A hydrolysis study was conducted according to EPA Guideline Subdivision N 161-1 (Hydrolysis) and under GLP conditions with 14C-Ferbam in four aqueous buffered solutions: pH 5, pH 7, pH 9A and pH 9B at a nominal test concentration of 10 ppm. Quantification of total 14C-Ferbam residue in the test system was measured by liquid scintillation counting analysis (LSC). Characterization and quantification of Ferbam was by spectrophotometric analysis.

The pH 5 buffered test system (acetic acid/sodium acetate) was conducted for 24 hours. The estimated half-life of 14C-Ferbam in the pH 5 test system was 3 hours.

The pH 7 test system was conducted for 26 hours. No parent Ferbam was observed at the 2 hour sampling interval, indicating rapid hydrolysis of the test material. It was not possible to estimate a half-life based on the first two time points in which parent Ferbam was observed. It can only be stated that the half-life of C-Ferbam in the pH 7 test system was between 1 and 2 hours.

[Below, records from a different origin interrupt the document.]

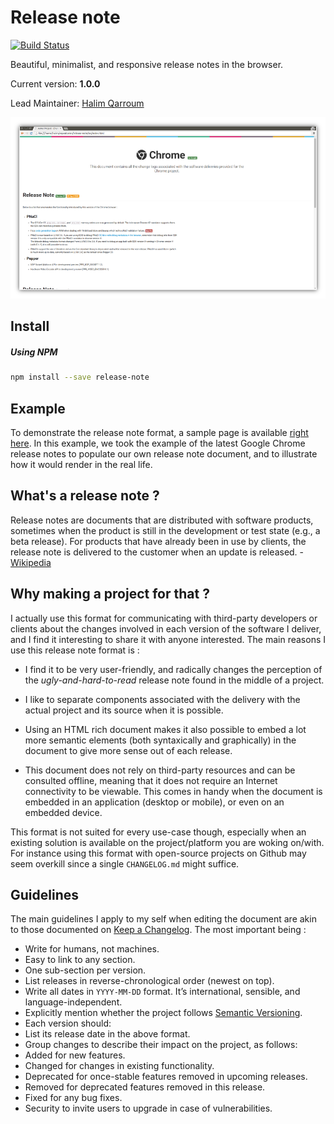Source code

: # Release note
[![Build Status](https://travis-ci.org/HQarroum/release-note.svg)](https://travis-ci.org/HQarroum/release-note)

Beautiful, minimalist, and responsive release notes in the browser.

Current version: **1.0.0**

Lead Maintainer: [Halim Qarroum](mailto:hqm.post@gmail.com)

<p align="center">
 <img width="840" src="logo.png"/>
</p>

## Install

##### Using NPM

```bash
npm install --save release-note
```

## Example

To demonstrate the release note format, a sample page is available [right here](https://hqarroum.github.io/release-note). In this example, we took the example of the latest Google Chrome release notes to populate our own release note document, and to illustrate how it would render in the real life.

## What's a release note ?

Release notes are documents that are distributed with software products, sometimes when the product is still in the development or test state (e.g., a beta release). For products that have already been in use by clients, the release note is delivered to the customer when an update is released. - [Wikipedia](https://en.wikipedia.org/wiki/Release_notes)

## Why making a project for that ?

I actually use this format for communicating with third-party developers or clients about the changes involved in each version of the software I deliver, and I find it interesting to share it with anyone interested. The main reasons I use this release note format is :

 * I find it to be very user-friendly, and radically changes the perception of the *ugly-and-hard-to-read* release note found in the middle of a project.
 
* I like to separate components associated with the delivery with the actual project and its source when it is possible.

* Using an HTML rich document makes it also possible to embed a lot more semantic elements (both syntaxically and graphically) in the document to give more sense out of each release.

* This document does not rely on third-party resources and can be consulted offline, meaning that it does not require an Internet connectivity to be viewable. This comes in handy when the document is embedded in an application (desktop or mobile), or even on an embedded device.

This format is not suited for every use-case though, especially when an existing solution is available on the project/platform you are woking on/with. For instance using this format with open-source projects on Github may seem overkill since a single `CHANGELOG.md` might suffice.

## Guidelines

The main guidelines I apply to my self when editing the document are akin to those documented on [Keep a Changelog](http://keepachangelog.com/). The most important being :

 * Write for humans, not machines.
 * Easy to link to any section.
 * One sub-section per version.
 * List releases in reverse-chronological order (newest on top).
 * Write all dates in `YYYY-MM-DD` format. It’s international, sensible, and language-independent.
 * Explicitly mention whether the project follows [Semantic Versioning](http://semver.org/).
 * Each version should:
  * List its release date in the above format.
  * Group changes to describe their impact on the project, as follows:
   * Added for new features.
   * Changed for changes in existing functionality.
   * Deprecated for once-stable features removed in upcoming releases.
   * Removed for deprecated features removed in this release.
   * Fixed for any bug fixes.
   * Security to invite users to upgrade in case of vulnerabilities.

In the pH 9A test system (boric acid/sodium borate) no parent Ferbam was defected in the 0 hour sampling. This indicates that the half-life of C-Ferbam in the pH 9A test system was so rapid (on the order of 5 to 10 minutes) that the compound had completely hydrolyzed before analysis could be made.

The pH 9B test system (glycine/NaOH) was conducted for 27 hours. No parent Ferbam was observed at the last sampling interval (27 hours). The parent Ferbam appeared to degrade rapidly, although some variability in the data was observed, possibly due to a buffer interaction with the parent test material. Even though the half-life of the 14C-Ferbam in the pH 9B test system could not be calculated, it was estimated to be less than 27 hours.